# Work request
The copy has to match the data exactly and leave out every picture.

(Beginning of Given data)

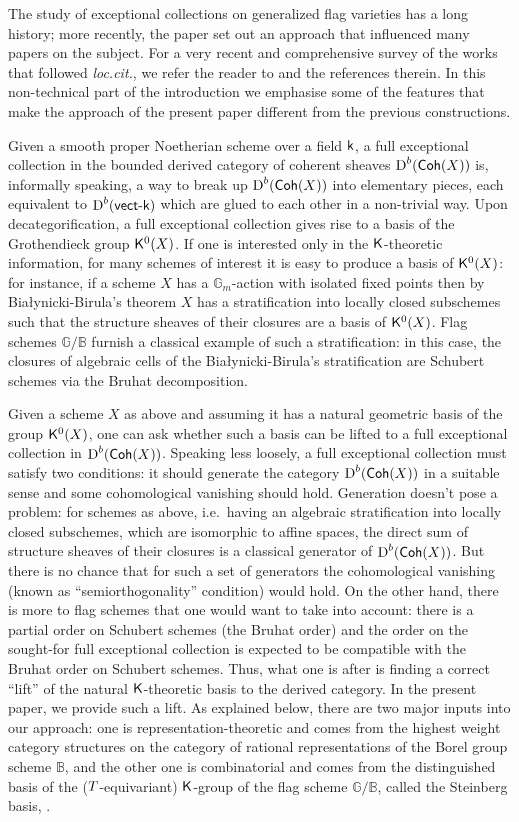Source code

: \documentclass[sn-mathphys-num]{sn-jnl}%
\newcommand*{\Dd}{\mathop{\mathrm D\kern0pt}\nolimits}
\newcommand*{\Coh}{\mathop{\sf {Coh}}\nolimits}
\newcommand{\sk}{{\sf k}}
\newcommand{\sK}{{\sf K}}
\newcommand{\Gm}{\mathbb G}
\newcommand{\Bm}{\mathbb B}
\newcommand*{\vectk}{\mathop{\sf {vect}\textrm-\sk}\nolimits}
\newcommand{\bt}{\mathbf T}
\theoremstyle{definition}
\begin{document}
The study of exceptional collections on generalized flag varieties has a long history; more recently, the paper \cite{KuzPol} set out an approach that influenced many papers on the subject. For a very recent and comprehensive survey of the works that followed {\it loc.cit.}, we refer the reader to \cite{Fon} and the references therein. In this non-technical part of the introduction we emphasise some of the features that make the approach of the present paper different from the previous constructions.

Given a smooth proper Noetherian scheme over a field $\sk$, a full exceptional collection in the bounded derived category of coherent sheaves $\Dd ^b(\Coh(X))$ is, informally speaking, a way to break up $\Dd ^b(\Coh(X))$ into elementary pieces, each equivalent to $\Dd ^b(\vectk)$ which are glued to each other in a non-trivial way. 
Upon decategorification, a full exceptional collection gives rise to a basis of the Grothendieck group ${\sK}^0(X)$.
 If one is interested only in the $\sK$-theoretic information, for many schemes of interest it is easy to produce a basis of ${\sK}^0(X)$: for instance, if a scheme $X$ has a ${\mathbb G}_m$-action with isolated fixed points then by Bia\l{}ynicki-Birula's theorem $X$ has a stratification into locally closed subschemes such that the structure sheaves of their closures are a basis of ${\sK}^0(X)$. 
 Flag schemes $\Gm/\Bm$ furnish a classical example of such a stratification: in this case, the closures of algebraic cells of the  Bia\l{}ynicki-Birula's stratification are Schubert schemes via the Bruhat decomposition. 

Given a scheme $X$ as above and assuming it has a natural geometric basis of the group ${\sK}^0(X)$, one can ask whether such a basis can be lifted to a full exceptional collection in $\Dd ^b(\Coh(X))$. 
Speaking less loosely, a full exceptional collection must satisfy two conditions: it should generate the category $\Dd ^b(\Coh(X))$ in a suitable sense and some cohomological vanishing should hold. 
Generation doesn't pose a problem: for schemes as above, i.e.\ having an algebraic stratification into locally closed subschemes, which are isomorphic to affine spaces, the direct sum of structure sheaves of their closures is a classical generator of $\Dd ^b(\Coh(X))$. 
But there is no chance that for such a set of generators the cohomological vanishing (known as ``semiorthogonality'' condition) would hold. 
On the other hand, there is more to flag schemes that one would want to take into account: there is a partial order on Schubert schemes (the Bruhat order) and the order on the sought-for full exceptional collection is expected to be compatible with the Bruhat order on Schubert schemes. 
Thus, what one is after is finding a correct ``lift'' of the natural $\sK$-theoretic basis to the derived category. 
In the present paper, we provide such a lift. 
As explained below, there are two major inputs into our approach: one is representation-theoretic and comes from the highest weight category structures on the category of rational representations of the Borel group scheme $\Bm$, and the other one is combinatorial and comes from the distinguished basis of the ($\mathbb \bt$-equivariant) $\sK$-group of
the flag scheme $\Gm/\Bm$, called the Steinberg basis, \cite{St}.
\end{document}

(End of Given data)

# Written answer
Source code

: \documentclass[sn-mathphys-num]{sn-jnl}%
\newcommand*{\Dd}{\mathop{\mathrm D\kern0pt}\nolimits}
\newcommand*{\Coh}{\mathop{\sf {Coh}}\nolimits}
\newcommand{\sk}{{\sf k}}
\newcommand{\sK}{{\sf K}}
\newcommand{\Gm}{\mathbb G}
\newcommand{\Bm}{\mathbb B}
\newcommand*{\vectk}{\mathop{\sf {vect}\textrm-\sk}\nolimits}
\newcommand{\bt}{\mathbf T}
\theoremstyle{definition}
\begin{document}
The study of exceptional collections on generalized flag varieties has a long history; more recently, the paper \cite{KuzPol} set out an approach that influenced many papers on the subject. For a very recent and comprehensive survey of the works that followed {\it loc.cit.}, we refer the reader to \cite{Fon} and the references therein. In this non-technical part of the introduction we emphasise some of the features that make the approach of the present paper different from the previous constructions.

Given a smooth proper Noetherian scheme over a field $\sk$, a full exceptional collection in the bounded derived category of coherent sheaves $\Dd ^b(\Coh(X))$ is, informally speaking, a way to break up $\Dd ^b(\Coh(X))$ into elementary pieces, each equivalent to $\Dd ^b(\vectk)$ which are glued to each other in a non-trivial way. 
Upon decategorification, a full exceptional collection gives rise to a basis of the Grothendieck group ${\sK}^0(X)$.
 If one is interested only in the $\sK$-theoretic information, for many schemes of interest it is easy to produce a basis of ${\sK}^0(X)$: for instance, if a scheme $X$ has a ${\mathbb G}_m$-action with isolated fixed points then by Bia\l{}ynicki-Birula's theorem $X$ has a stratification into locally closed subschemes such that the structure sheaves of their closures are a basis of ${\sK}^0(X)$. 
 Flag schemes $\Gm/\Bm$ furnish a classical example of such a stratification: in this case, the closures of algebraic cells of the  Bia\l{}ynicki-Birula's stratification are Schubert schemes via the Bruhat decomposition. 

Given a scheme $X$ as above and assuming it has a natural geometric basis of the group ${\sK}^0(X)$, one can ask whether such a basis can be lifted to a full exceptional collection in $\Dd ^b(\Coh(X))$. 
Speaking less loosely, a full exceptional collection must satisfy two conditions: it should generate the category $\Dd ^b(\Coh(X))$ in a suitable sense and some cohomological vanishing should hold. 
Generation doesn't pose a problem: for schemes as above, i.e.\ having an algebraic stratification into locally closed subschemes, which are isomorphic to affine spaces, the direct sum of structure sheaves of their closures is a classical generator of $\Dd ^b(\Coh(X))$. 
But there is no chance that for such a set of generators the cohomological vanishing (known as ``semiorthogonality'' condition) would hold. 
On the other hand, there is more to flag schemes that one would want to take into account: there is a partial order on Schubert schemes (the Bruhat order) and the order on the sought-for full exceptional collection is expected to be compatible with the Bruhat order on Schubert schemes. 
Thus, what one is after is finding a correct ``lift'' of the natural $\sK$-theoretic basis to the derived category. 
In the present paper, we provide such a lift. 
As explained below, there are two major inputs into our approach: one is representation-theoretic and comes from the highest weight category structures on the category of rational representations of the Borel group scheme $\Bm$, and the other one is combinatorial and comes from the distinguished basis of the ($\mathbb \bt$-equivariant) $\sK$-group of
the flag scheme $\Gm/\Bm$, called the Steinberg basis, \cite{St}.
\end{document}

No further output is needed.